Please take the entries below from the first line through the line containing "this is especially" and repeat them exactly, leaving out everything after.

→ **Source material**
○ ○ ○ ○ ○
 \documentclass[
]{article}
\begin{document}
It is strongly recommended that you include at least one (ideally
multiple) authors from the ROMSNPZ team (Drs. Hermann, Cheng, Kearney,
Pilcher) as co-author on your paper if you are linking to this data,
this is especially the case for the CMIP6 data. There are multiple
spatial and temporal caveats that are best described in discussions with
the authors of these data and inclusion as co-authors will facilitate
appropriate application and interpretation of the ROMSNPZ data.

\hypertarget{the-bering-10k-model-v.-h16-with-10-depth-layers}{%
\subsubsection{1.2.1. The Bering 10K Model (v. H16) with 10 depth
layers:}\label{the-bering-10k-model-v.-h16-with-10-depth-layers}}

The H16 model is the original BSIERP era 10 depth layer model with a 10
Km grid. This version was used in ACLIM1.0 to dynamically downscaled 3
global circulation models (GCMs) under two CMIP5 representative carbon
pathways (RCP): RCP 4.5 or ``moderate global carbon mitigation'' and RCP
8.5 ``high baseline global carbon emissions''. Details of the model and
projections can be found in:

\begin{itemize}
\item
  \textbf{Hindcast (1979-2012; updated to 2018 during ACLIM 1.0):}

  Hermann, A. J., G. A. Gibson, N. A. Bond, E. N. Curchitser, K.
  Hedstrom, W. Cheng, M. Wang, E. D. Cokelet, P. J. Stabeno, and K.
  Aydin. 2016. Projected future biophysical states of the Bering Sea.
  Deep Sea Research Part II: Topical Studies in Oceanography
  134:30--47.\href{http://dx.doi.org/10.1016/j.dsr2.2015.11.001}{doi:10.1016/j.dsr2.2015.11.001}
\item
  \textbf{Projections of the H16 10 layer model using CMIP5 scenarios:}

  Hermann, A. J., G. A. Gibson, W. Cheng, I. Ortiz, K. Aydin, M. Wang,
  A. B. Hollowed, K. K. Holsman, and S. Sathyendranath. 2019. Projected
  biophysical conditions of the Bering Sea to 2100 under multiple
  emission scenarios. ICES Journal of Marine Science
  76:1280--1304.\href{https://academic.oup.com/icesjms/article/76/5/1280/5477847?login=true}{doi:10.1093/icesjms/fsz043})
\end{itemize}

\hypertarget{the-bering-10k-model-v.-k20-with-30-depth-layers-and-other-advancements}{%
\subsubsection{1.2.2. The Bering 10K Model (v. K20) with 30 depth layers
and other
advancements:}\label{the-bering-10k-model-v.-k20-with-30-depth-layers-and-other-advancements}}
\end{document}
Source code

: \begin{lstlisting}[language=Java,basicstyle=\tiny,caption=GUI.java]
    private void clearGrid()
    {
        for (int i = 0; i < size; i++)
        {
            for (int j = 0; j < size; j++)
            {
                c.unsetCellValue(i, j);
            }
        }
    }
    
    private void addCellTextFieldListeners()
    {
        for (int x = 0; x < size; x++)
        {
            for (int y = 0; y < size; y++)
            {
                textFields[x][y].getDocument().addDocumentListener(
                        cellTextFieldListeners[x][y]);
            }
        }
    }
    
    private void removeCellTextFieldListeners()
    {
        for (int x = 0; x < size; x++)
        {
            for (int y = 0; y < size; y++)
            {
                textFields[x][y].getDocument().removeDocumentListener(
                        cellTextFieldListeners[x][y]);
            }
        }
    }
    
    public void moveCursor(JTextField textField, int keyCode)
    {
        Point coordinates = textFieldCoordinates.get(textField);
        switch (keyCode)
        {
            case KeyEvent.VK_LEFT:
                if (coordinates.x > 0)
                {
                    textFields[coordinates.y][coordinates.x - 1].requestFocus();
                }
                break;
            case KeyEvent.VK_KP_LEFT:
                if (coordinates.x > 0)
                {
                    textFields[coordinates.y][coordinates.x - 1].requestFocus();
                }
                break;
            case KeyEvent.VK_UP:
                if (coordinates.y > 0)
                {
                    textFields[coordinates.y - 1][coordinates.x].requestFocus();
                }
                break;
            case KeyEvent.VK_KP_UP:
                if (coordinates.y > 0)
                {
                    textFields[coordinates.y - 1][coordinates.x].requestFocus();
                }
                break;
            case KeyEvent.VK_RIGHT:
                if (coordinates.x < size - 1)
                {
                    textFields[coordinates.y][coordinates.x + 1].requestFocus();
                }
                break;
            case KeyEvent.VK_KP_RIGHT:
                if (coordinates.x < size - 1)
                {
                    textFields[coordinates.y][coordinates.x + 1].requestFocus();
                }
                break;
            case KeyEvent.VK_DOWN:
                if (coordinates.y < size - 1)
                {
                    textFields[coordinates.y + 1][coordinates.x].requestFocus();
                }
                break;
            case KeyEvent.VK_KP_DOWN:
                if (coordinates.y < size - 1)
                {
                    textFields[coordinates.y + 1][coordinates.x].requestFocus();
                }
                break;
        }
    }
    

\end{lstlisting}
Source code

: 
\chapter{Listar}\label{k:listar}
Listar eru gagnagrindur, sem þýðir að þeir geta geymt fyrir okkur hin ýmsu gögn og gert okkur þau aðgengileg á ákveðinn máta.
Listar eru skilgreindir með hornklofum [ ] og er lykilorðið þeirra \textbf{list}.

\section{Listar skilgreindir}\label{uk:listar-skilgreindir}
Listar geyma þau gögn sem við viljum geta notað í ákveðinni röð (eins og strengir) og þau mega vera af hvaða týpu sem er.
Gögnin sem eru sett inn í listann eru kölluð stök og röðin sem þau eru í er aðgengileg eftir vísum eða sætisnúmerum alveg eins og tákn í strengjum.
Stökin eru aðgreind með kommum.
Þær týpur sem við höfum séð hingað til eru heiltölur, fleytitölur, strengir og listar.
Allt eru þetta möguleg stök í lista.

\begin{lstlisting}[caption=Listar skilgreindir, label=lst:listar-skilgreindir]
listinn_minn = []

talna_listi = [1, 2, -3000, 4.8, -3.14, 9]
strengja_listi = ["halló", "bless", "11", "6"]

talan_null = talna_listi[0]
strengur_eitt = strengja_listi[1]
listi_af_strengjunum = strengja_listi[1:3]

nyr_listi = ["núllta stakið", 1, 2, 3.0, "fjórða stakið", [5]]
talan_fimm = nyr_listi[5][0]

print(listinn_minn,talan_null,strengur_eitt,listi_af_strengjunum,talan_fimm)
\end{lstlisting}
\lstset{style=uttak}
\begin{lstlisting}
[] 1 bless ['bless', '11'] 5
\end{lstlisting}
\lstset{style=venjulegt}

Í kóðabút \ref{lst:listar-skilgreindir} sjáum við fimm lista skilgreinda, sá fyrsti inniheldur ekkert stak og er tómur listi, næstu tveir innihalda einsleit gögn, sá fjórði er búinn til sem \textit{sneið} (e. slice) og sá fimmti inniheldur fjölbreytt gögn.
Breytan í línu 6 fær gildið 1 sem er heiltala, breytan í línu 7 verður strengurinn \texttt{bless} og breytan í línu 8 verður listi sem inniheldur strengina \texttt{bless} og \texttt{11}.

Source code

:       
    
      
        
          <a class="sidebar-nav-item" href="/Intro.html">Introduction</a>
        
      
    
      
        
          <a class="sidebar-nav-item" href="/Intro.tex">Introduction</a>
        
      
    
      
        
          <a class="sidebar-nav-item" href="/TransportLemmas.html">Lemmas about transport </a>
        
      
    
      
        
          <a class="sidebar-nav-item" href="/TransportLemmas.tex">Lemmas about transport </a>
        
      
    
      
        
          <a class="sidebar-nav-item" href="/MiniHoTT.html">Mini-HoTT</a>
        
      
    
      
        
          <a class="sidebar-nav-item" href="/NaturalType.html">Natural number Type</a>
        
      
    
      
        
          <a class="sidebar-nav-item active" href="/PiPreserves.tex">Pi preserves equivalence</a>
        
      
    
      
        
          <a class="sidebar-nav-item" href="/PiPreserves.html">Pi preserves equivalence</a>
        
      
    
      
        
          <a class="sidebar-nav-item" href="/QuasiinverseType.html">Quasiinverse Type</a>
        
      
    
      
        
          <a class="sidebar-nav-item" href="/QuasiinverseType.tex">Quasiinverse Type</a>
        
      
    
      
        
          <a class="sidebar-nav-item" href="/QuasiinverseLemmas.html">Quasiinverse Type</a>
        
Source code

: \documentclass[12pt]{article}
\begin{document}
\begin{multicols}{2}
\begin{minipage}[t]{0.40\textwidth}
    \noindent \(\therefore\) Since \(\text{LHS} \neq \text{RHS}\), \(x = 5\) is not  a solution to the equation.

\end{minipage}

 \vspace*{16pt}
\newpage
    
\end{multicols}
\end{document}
○ ○ ○ ○ ○
→ **Response box**
 \documentclass[
]{article}
\begin{document}
It is strongly recommended that you include at least one (ideally
multiple) authors from the ROMSNPZ team (Drs. Hermann, Cheng, Kearney,
Pilcher) as co-author on your paper if you are linking to this data,
this is especially the case for the CMIP6 data. There are multiple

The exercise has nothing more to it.